The Perfect Roasted Chicken
This recipe calls for a 5 qt cast iron dutch oven with a lid


1 whole 3 lb chicken
4 medium-sized potatoes
1 large onion
6-8 garlic cloves, reserve 2 or 3 for stuffing in the chicken
1 lemon or lime
About 2 tablespoons minced fresh herbs- I use a combination of fresh Rosemary, and dried Oregano and Basil. Thyme is also a delicious pairing here.
1 tablespoon + 1 tsp coarse sea salt or Kosher salt
1 teaspoon black pepper
3 tablespoons olive oil


Preheat your oven to 400 degrees F (200 degrees C). Start by washing the inside and outside of your chicken with plenty of cold water.

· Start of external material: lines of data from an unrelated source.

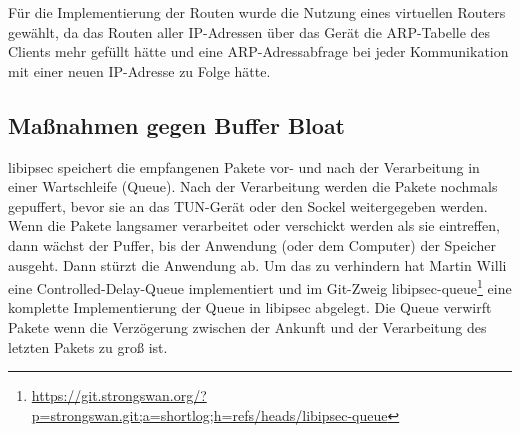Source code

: Für die Implementierung der Routen wurde die Nutzung eines virtuellen Routers gewählt,
da das Routen aller \ac{IP}-Adressen über das Gerät die \ac{ARP}-Tabelle des Clients
mehr gefüllt hätte und eine \ac{ARP}-Adressabfrage bei jeder Kommunikation mit einer neuen
\ac{IP}-Adresse zu Folge hätte.

\subsection{Maßnahmen gegen Buffer Bloat}
libipsec speichert die empfangenen Pakete vor- und nach der Verarbeitung in einer 
Wartschleife (Queue).
Nach der Verarbeitung werden die Pakete nochmals gepuffert, bevor sie an das TUN-Gerät 
oder den Sockel
weitergegeben werden. Wenn die Pakete langsamer verarbeitet oder verschickt werden 
als sie eintreffen,
dann wächst der Puffer, bis der Anwendung (oder dem Computer) der Speicher ausgeht. 
Dann stürzt die Anwendung ab.
Um das zu verhindern hat Martin Willi eine Controlled-Delay-Queue implementiert und 
im Git-Zweig libipsec-queue\footnote{\url{https://git.strongswan.org/?p=strongswan.git;a=shortlog;h=refs/heads/libipsec-queue}} 
eine komplette Implementierung der Queue in libipsec abgelegt.
Die Queue verwirft Pakete wenn die Verzögerung zwischen der Ankunft und der Verarbeitung
des letzten Pakets zu groß ist.
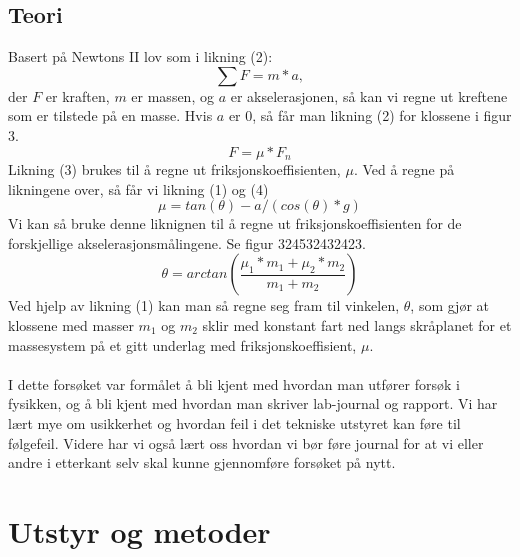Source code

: \documentclass[10pt,a4paper]{report}
\begin{document}
\section*{Teori}
Basert på Newtons II lov som i likning (2): 
\begin{equation}
\sum{F} = m*a,
\end{equation} der $F$ er kraften, $m$ er massen, og $a$ er akselerasjonen, så kan vi regne ut kreftene som er tilstede på en masse. Hvis $a$ er 0, så får man likning (2) for klossene i figur 3. 
\begin{equation}
F = \mu *F_n
\end{equation}
Likning (3) brukes til å regne ut friksjonskoeffisienten, $\mu$. Ved å regne på likningene over, så får vi likning (1) og (4)
\begin{equation}
\mu = tan(\theta)-a/(cos(\theta)*g)
\end{equation}
Vi kan så bruke denne liknignen til å regne ut friksjonskoeffisienten for de forskjellige akselerasjonsmålingene. Se figur 324532432423. 
\begin{equation}
\theta = arctan(\frac{\mu_1*m_1+\mu_2*m_2}{m_1+m_2})
\end{equation}
Ved hjelp av likning (1) kan man så regne seg fram til vinkelen, $\theta$, som gjør at klossene med masser $m_1$ og $m_2$ sklir med konstant fart ned langs skråplanet for et massesystem på et gitt underlag med friksjonskoeffisient, $\mu$.\\
\\I dette forsøket var formålet å bli kjent med hvordan man utfører forsøk i fysikken, og å bli kjent med hvordan man skriver lab-journal og rapport. Vi har lært mye om usikkerhet og hvordan feil i det tekniske utstyret kan føre til følgefeil. Videre har vi også lært oss hvordan vi bør føre journal for at vi eller andre i etterkant selv skal kunne gjennomføre forsøket på nytt.

\chapter*{Utstyr og metoder}
\end{document}
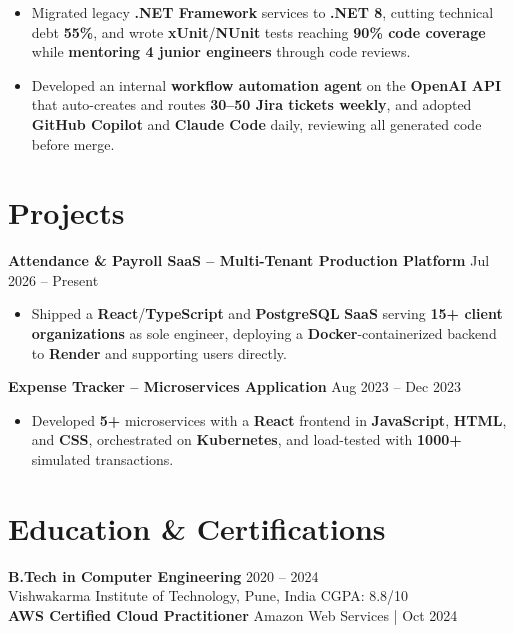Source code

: \documentclass[a4paper,10pt]{article}
\begin{document}
\begin{itemize}[leftmargin=*]
    \item Migrated legacy \textbf{.NET Framework} services to \textbf{.NET 8}, cutting technical debt \textbf{55\%}, and wrote \textbf{xUnit}/\textbf{NUnit} tests reaching \textbf{90\% code coverage} while \textbf{mentoring 4 junior engineers} through code reviews.
    \item Developed an internal \textbf{workflow automation agent} on the \textbf{OpenAI API} that auto-creates and routes \textbf{30--50 Jira tickets weekly}, and adopted \textbf{GitHub Copilot} and \textbf{Claude Code} daily, reviewing all generated code before merge.
\end{itemize}

\section*{Projects}

\textbf{Attendance \& Payroll SaaS -- Multi-Tenant Production Platform} \hfill Jul 2026 -- Present
\begin{itemize}[leftmargin=*]
    \item Shipped a \textbf{React}/\textbf{TypeScript} and \textbf{PostgreSQL} \textbf{SaaS} serving \textbf{15+ client organizations} as sole engineer, deploying a \textbf{Docker}-containerized backend to \textbf{Render} and supporting users directly.
\end{itemize}

\textbf{Expense Tracker -- Microservices Application} \hfill Aug 2023 -- Dec 2023
\begin{itemize}[leftmargin=*]
    \item Developed \textbf{5+} microservices with a \textbf{React} frontend in \textbf{JavaScript}, \textbf{HTML}, and \textbf{CSS}, orchestrated on \textbf{Kubernetes}, and load-tested with \textbf{1000+} simulated transactions.
\end{itemize}

\section*{Education \& Certifications}
\textbf{B.Tech in Computer Engineering} \hfill 2020 -- 2024 \\
Vishwakarma Institute of Technology, Pune, India \hfill CGPA: 8.8/10 \\
\textbf{AWS Certified Cloud Practitioner} \hfill Amazon Web Services \;|\; Oct 2024
\end{document}
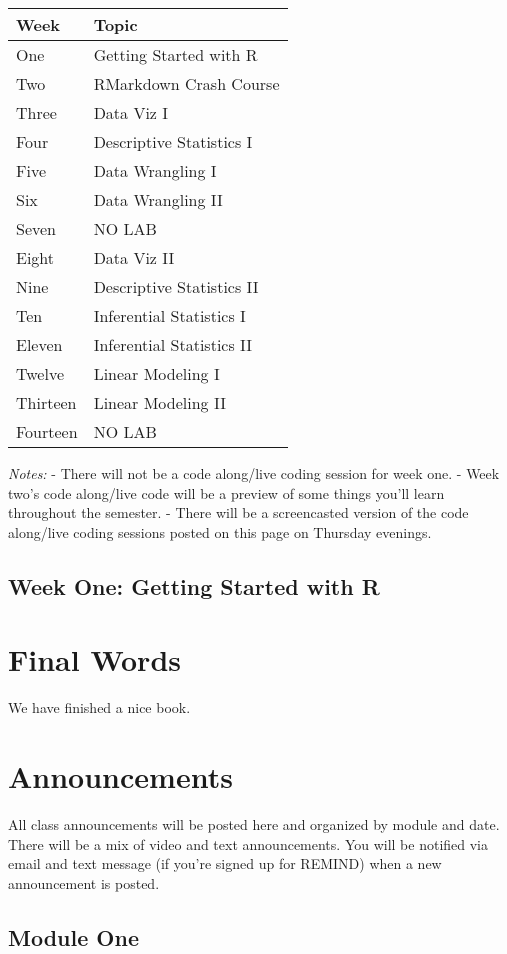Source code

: \documentclass[
]{book}
\begin{document}
\begin{tabular}{l|l}
\hline
Week & Topic\\
\hline
One & Getting Started with R\\
\hline
Two & RMarkdown Crash Course\\
\hline
Three & Data Viz I\\
\hline
Four & Descriptive Statistics I\\
\hline
Five & Data Wrangling I\\
\hline
Six & Data Wrangling II\\
\hline
Seven & NO LAB\\
\hline
Eight & Data Viz II\\
\hline
Nine & Descriptive Statistics II\\
\hline
Ten & Inferential Statistics I\\
\hline
Eleven & Inferential Statistics II\\
\hline
Twelve & Linear Modeling I\\
\hline
Thirteen & Linear Modeling II\\
\hline
Fourteen & NO LAB\\
\hline
\end{tabular}

\emph{Notes:}
- There will not be a code along/live coding session for week one.
- Week two's code along/live code will be a preview of some things you'll learn throughout the semester.
- There will be a screencasted version of the code along/live coding sessions posted on this page on Thursday evenings.

\hypertarget{week-one-getting-started-with-r}{%
\section{Week One: Getting Started with R}\label{week-one-getting-started-with-r}}

\hypertarget{final-words}{%
\chapter{Final Words}\label{final-words}}

We have finished a nice book.

\hypertarget{announcements}{%
\chapter{Announcements}\label{announcements}}

All class announcements will be posted here and organized by module and date. There will be a mix of video and text announcements. You will be notified via email and text message (if you're signed up for REMIND) when a new announcement is posted.

\hypertarget{module-one}{%
\section{Module One}\label{module-one}}

  
\end{document}
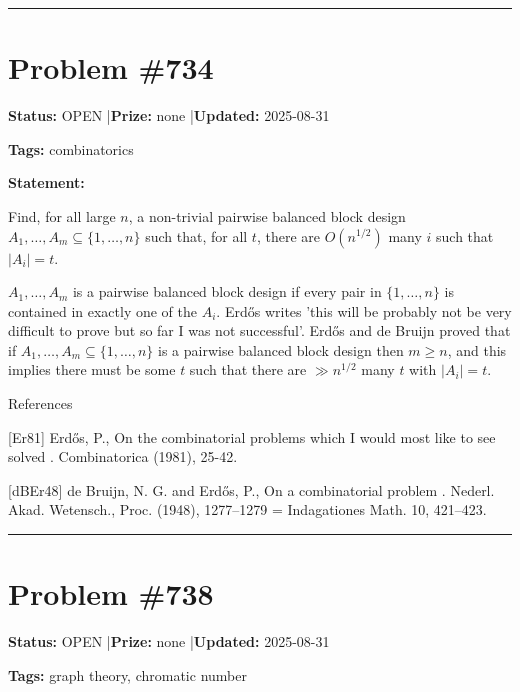 \documentclass{article}
\begin{document}
\noindent\rule{\linewidth}{0.4pt}


\section{Problem \#734}
\label{prob:734}

\noindent\textbf{Status:} OPEN \quad|\quad \textbf{Prize:} none \quad|\quad \textbf{Updated:} 2025-08-31

\noindent\textbf{Tags:} combinatorics

\medskip

\noindent\textbf{Statement:}

Find, for all large $n$, a non-trivial pairwise balanced block design $A_1,\ldots,A_m\subseteq \{1,\ldots,n\}$ such that, for all $t$, there are $O(n^{1/2})$ many $i$ such that $\lvert A_i\rvert=t$.




$A_1,\ldots,A_m$ is a pairwise balanced block design if every pair in $\{1,\ldots,n\}$ is contained in exactly one of the $A_i$. Erd\H{o}s \cite{Er81} writes 'this will be probably not be very difficult to prove but so far I was not successful'. Erd\H{o}s and de Bruijn \cite{dBEr48} proved that if $A_1,\ldots,A_m\subseteq \{1,\ldots,n\}$ is a pairwise balanced block design then $m\geq n$, and this implies there must be some $t$ such that there are $\gg n^{1/2}$ many $t$ with $\lvert A_i\rvert=t$.




References

[Er81] Erd\H{o}s, P., On the combinatorial problems which I would most like to see solved . Combinatorica (1981), 25-42.

[dBEr48] de Bruijn, N. G. and Erd\H{o}s, P., On a combinatorial problem . Nederl. Akad. Wetensch., Proc. (1948), 1277--1279 = Indagationes Math. 10, 421--423.

\noindent\rule{\linewidth}{0.4pt}


\section{Problem \#738}
\label{prob:738}

\noindent\textbf{Status:} OPEN \quad|\quad \textbf{Prize:} none \quad|\quad \textbf{Updated:} 2025-08-31

\noindent\textbf{Tags:} graph theory, chromatic number
\end{document}
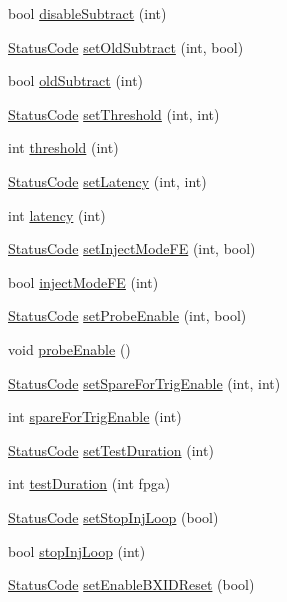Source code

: \begin{DoxyCompactItemize}
bool \hyperlink{classFEB__v1_a3d224acca0807603d14b72cff6359b3f}{disableSubtract} (int)
\item 
\hyperlink{classStatusCode}{StatusCode} \hyperlink{classFEB__v1_aec8198d5c03ddc5dd9151683f9506d00}{setOldSubtract} (int, bool)
\item 
bool \hyperlink{classFEB__v1_a5b277ace76b9e511c055ad94d241dd61}{oldSubtract} (int)
\item 
\hyperlink{classStatusCode}{StatusCode} \hyperlink{classFEB__v1_a02416559cdd68e8aa57f47ce7cf6788c}{setThreshold} (int, int)
\item 
int \hyperlink{classFEB__v1_a71e54700c59857844905c879e4b3d4fd}{threshold} (int)
\item 
\hyperlink{classStatusCode}{StatusCode} \hyperlink{classFEB__v1_ae3252ed2737b5c93395da201b427b871}{setLatency} (int, int)
\item 
int \hyperlink{classFEB__v1_a68050d232efd8d6568910b09a2c18f62}{latency} (int)
\item 
\hyperlink{classStatusCode}{StatusCode} \hyperlink{classFEB__v1_aea3983d847c7b8053485ddd16af65680}{setInjectModeFE} (int, bool)
\item 
bool \hyperlink{classFEB__v1_adad5a9a1dc8f650a59e6edb310451cab}{injectModeFE} (int)
\item 
\hyperlink{classStatusCode}{StatusCode} \hyperlink{classFEB__v1_abb013a3441c02f57cea07a244554fdd5}{setProbeEnable} (int, bool)
\item 
void \hyperlink{classFEB__v1_aa9a047f616c6affac88a8d9ec984013f}{probeEnable} ()
\item 
\hyperlink{classStatusCode}{StatusCode} \hyperlink{classFEB__v1_ae8e531b961f91ac974a75c43937acf78}{setSpareForTrigEnable} (int, int)
\item 
int \hyperlink{classFEB__v1_a76d86fb9e9be48e704257070675ae1cc}{spareForTrigEnable} (int)
\item 
\hyperlink{classStatusCode}{StatusCode} \hyperlink{classFEB__v1_a19d3dee6fa47408cf0aa136fb99ebe1c}{setTestDuration} (int)
\item 
int \hyperlink{classFEB__v1_a7f1db8ca9490172fce7603da9e703dec}{testDuration} (int fpga)
\item 
\hyperlink{classStatusCode}{StatusCode} \hyperlink{classFEB__v1_aaf8386be3d27ea22e389b0a6c7699af7}{setStopInjLoop} (bool)
\item 
bool \hyperlink{classFEB__v1_abfd23d8fbcea0415a7e8401110869a78}{stopInjLoop} (int)
\item 
\hyperlink{classStatusCode}{StatusCode} \hyperlink{classFEB__v1_a2ad20ff9db6a0ceef875d874bae214a9}{setEnableBXIDReset} (bool)

\end{DoxyCompactItemize}
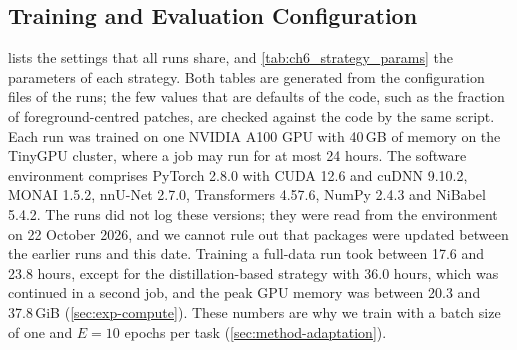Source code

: \subsection{Training and Evaluation Configuration}
\label{subsec:exp-config}

 lists the settings that all runs share, and \cref{tab:ch6_strategy_params} the parameters of each strategy.
Both tables are generated from the configuration files of the runs; the few values that are defaults of the code, such as the fraction of foreground-centred patches, are checked against the code by the same script.
Each run was trained on one NVIDIA A100 GPU with 40\,GB of memory on the TinyGPU cluster, where a job may run for at most 24 hours.
The software environment comprises PyTorch 2.8.0 with CUDA 12.6 and cuDNN 9.10.2, MONAI 1.5.2, nnU-Net 2.7.0, Transformers 4.57.6, NumPy 2.4.3 and NiBabel 5.4.2.
The runs did not log these versions; they were read from the environment on 22 October 2026, and we cannot rule out that packages were updated between the earlier runs and this date.
Training a full-data run took between 17.6 and 23.8 hours, except for the distillation-based strategy with 36.0 hours, which was continued in a second job, and the peak GPU memory was between 20.3 and 37.8\,GiB (\cref{sec:exp-compute}).
These numbers are why we train with a batch size of one and $E = 10$ epochs per task (\cref{sec:method-adaptation}).

\begin{table}[tb]
\centering
\caption[Training and evaluation settings shared by all runs]{Training and evaluation settings shared by all runs (\cref{sec:method-adaptation}). Generated from the run configurations; code defaults checked against the code.}
\label{tab:ch6_hparams}

\end{table}

\begin{table}[tbp] %
\centering
\caption[Parameters of the strategies]{Parameters of the strategies (\cref{sec:method-strategies}). Sequential fine-tuning has no parameters of its own. Bold: rank used in the comparison of the strategies; scaling factor $\gamma_r = \alpha/\sqrt{r}$ listed per rank. The gradient scale of the prompt-tuning strategy was not active in the evaluated run (\cref{subsec:method-prompt}), and the weight ensemble of the distillation-based strategy was not evaluated (\cref{subsec:method-distillation}).}
\label{tab:ch6_strategy_params}

\end{table}

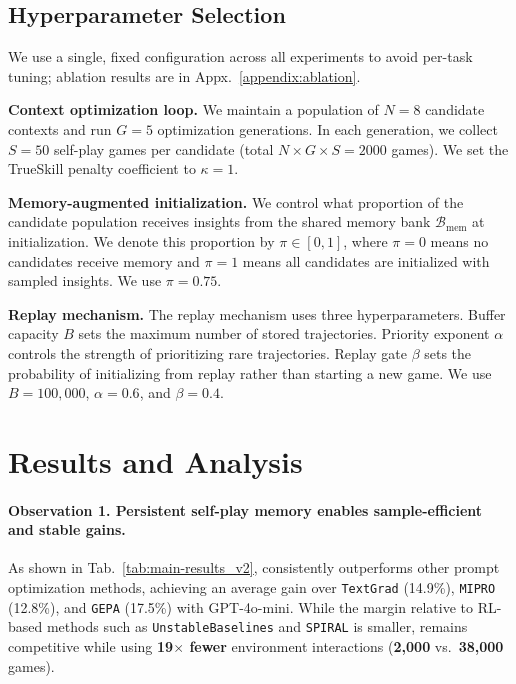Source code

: \subsection{Hyperparameter Selection}
\label{sec:hyperparamselection}
We use a single, fixed configuration across all experiments to avoid per-task tuning; ablation results are in Appx.~\ref{appendix:ablation}. 

\textbf{Context optimization loop.}
We maintain a population of $N=8$ candidate contexts and run $G=5$ optimization generations.
In each generation, we collect $S=50$ self-play games per candidate (total $N \times G \times S = 2000$ games).
We set the TrueSkill penalty coefficient to $\kappa = 1$.

\textbf{Memory-augmented initialization.} We control what proportion of the candidate population receives insights from the shared memory bank $\mathcal{B}_{\text{mem}}$ at initialization. We denote this proportion by $\pi \in [0,1]$, where $\pi=0$ means no candidates receive memory and $\pi=1$ means all candidates are initialized with sampled insights. We use $\pi=0.75$.

\textbf{Replay mechanism.} The replay mechanism uses three hyperparameters. Buffer capacity $B$ sets the maximum number of stored trajectories. Priority exponent $\alpha$ controls the strength of prioritizing rare trajectories. Replay gate $\beta$ sets the probability of initializing from replay rather than starting a new game. We use $B=100{,}000$, $\alpha=0.6$, and $\beta=0.4$.
\section{Results and Analysis}



\paragraph{Observation 1. Persistent self-play memory enables sample-efficient and stable gains.}
As shown in Tab.~\ref{tab:main-results_v2}, \NAME{} consistently outperforms other prompt optimization methods, achieving an average gain over \texttt{TextGrad} (14.9\%), \texttt{MIPRO} (12.8\%), and \texttt{GEPA} (17.5\%) with GPT-4o-mini. While the margin relative to RL-based methods such as \texttt{UnstableBaselines} and \texttt{SPIRAL} is smaller, \NAME{} remains competitive while using \textbf{19$\times$ fewer} environment interactions (\textbf{2{,}000} vs.\ \textbf{38{,}000} games).

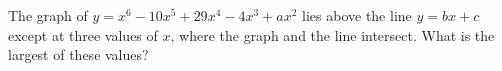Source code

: The graph of $y=x^{6}-10x^{5}+29x^{4}-4x^{3}+ax^{2}$ lies above the line $y=bx+c$ except at three values of $x$, where the graph and the line intersect. What is the largest of these values?
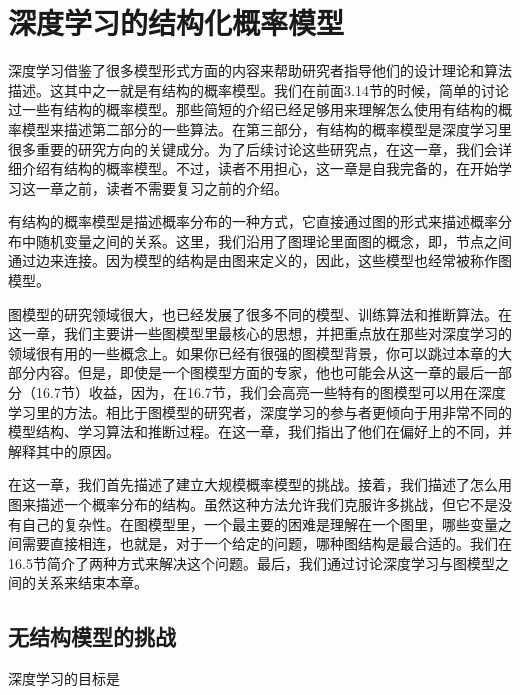 \chapter{深度学习的结构化概率模型}
\label{chap:16}
深度学习借鉴了很多模型形式方面的内容来帮助研究者指导他们的设计理论和算法描述。这其中之一就是有结构的概率模型。我们在前面3.14节的时候，简单的讨论过一些有结构的概率模型。那些简短的介绍已经足够用来理解怎么使用有结构的概率模型来描述第二部分的一些算法。在第三部分，有结构的概率模型是深度学习里很多重要的研究方向的关键成分。为了后续讨论这些研究点，在这一章，我们会详细介绍有结构的概率模型。不过，读者不用担心，这一章是自我完备的，在开始学习这一章之前，读者不需要复习之前的介绍。

有结构的概率模型是描述概率分布的一种方式，它直接通过图的形式来描述概率分布中随机变量之间的关系。这里，我们沿用了图理论里面图的概念，即，节点之间通过边来连接。因为模型的结构是由图来定义的，因此，这些模型也经常被称作图模型。

图模型的研究领域很大，也已经发展了很多不同的模型、训练算法和推断算法。在这一章，我们主要讲一些图模型里最核心的思想，并把重点放在那些对深度学习的领域很有用的一些概念上。如果你已经有很强的图模型背景，你可以跳过本章的大部分内容。但是，即使是一个图模型方面的专家，他也可能会从这一章的最后一部分（16.7节）收益，因为，在16.7节，我们会高亮一些特有的图模型可以用在深度学习里的方法。相比于图模型的研究者，深度学习的参与者更倾向于用非常不同的模型结构、学习算法和推断过程。在这一章，我们指出了他们在偏好上的不同，并解释其中的原因。

在这一章，我们首先描述了建立大规模概率模型的挑战。接着，我们描述了怎么用图来描述一个概率分布的结构。虽然这种方法允许我们克服许多挑战，但它不是没有自己的复杂性。在图模型里，一个最主要的困难是理解在一个图里，哪些变量之间需要直接相连，也就是，对于一个给定的问题，哪种图结构是最合适的。我们在16.5节简介了两种方式来解决这个问题。最后，我们通过讨论深度学习与图模型之间的关系来结束本章。

\section{无结构模型的挑战}
深度学习的目标是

Do this in an empty sink, and take care to wash your hands and the sink well after with soap- my Momma taught me to be extra careful with raw chicken, and it kind of stuck. You can leave the chicken to drain the sink for a few minutes while you prepare the vegetables.
Cube the potatoes, cut the onion in half, set aside one half and cut the other into large chunks. Remove the skins from the garlic. Cut the lemon or lime in half, and set aside with the remaining onion half and a few whole garlic cloves. Place into the bottom of your Dutch oven, and toss the vegetables with 1 tablespoon of olive oil, 1 tsp of sea salt, 1 tsp black pepper, and a bit of the chopped fresh rosemary.
Combine the rest of the herbs, salt, and olive oil in a small bowl. Take the chicken and dry it completely with a clean dish towel or paper towels. This will help the skin remain crispy after cooking. Place the chicken breast-side-down in the Dutch oven on top of the vegetables. Rub it well with half of the herb-oil mixture, then flip it over so it is breast-side-up and rub completely with the remainder of the herbs and oil. Stuff the cavity of the chicken with the two lemon halves, the half onion, and the garlic cloves.
Put the cover on the Dutch oven and place into the middle of the oven. Cook for 1 hour.
After an hour, remove from the oven. Take off the cover, and use a basting brush to gently baste the chicken with some of the juices that have collected in the bottom- taking care not to wash off the herbs. Some people have suggested squeezing a lemon over the chicken at this point, or pouring on some red wine. I’ve never tried this, but I think you can’t go wrong.
Put the chicken back in the oven without the top on and cook uncovered for a remaining 20-30 minutes, until the skin is a golden brown color and looks crispy. When you poke the chicken near the thigh, the juices should run completely clear.
When you plate the chicken and vegetables, don’t forget to spoon on some of the gravy. I use the term “gravy” loosely here- but it is hands down the best part of the dish.

Good Shabbos!

3 thoughts on “The Perfect Roasted Chicken

  1. Please tell me that’s really your chicken in the picture. My mouth is watering. I have to admit that I’ve always been intimidated by the Dutch Oven (ominous music here), but if you get a great roasted chicken out of it, maybe it’s time for me to get one. Have a great Shabbos, enjoy, and enjoy Israel! I would love to be there.

    1. Oh ya, and I’ve got the leftovers in my fridge for dinner! You can do so many things with the Dutch oven- even though I’ll admit I’m lacking in my repertoire. Although I have made some incredible no-knead, easiest ever artisan bread with it, and I think that’s reason enough to buy one. And the cholent! Oh yes, the cholent…

      1. mmmmmmmm. Please elaborate on the cholent possibilities. I currently employ the crockpot method, and am curious to hear about the dutch oven method!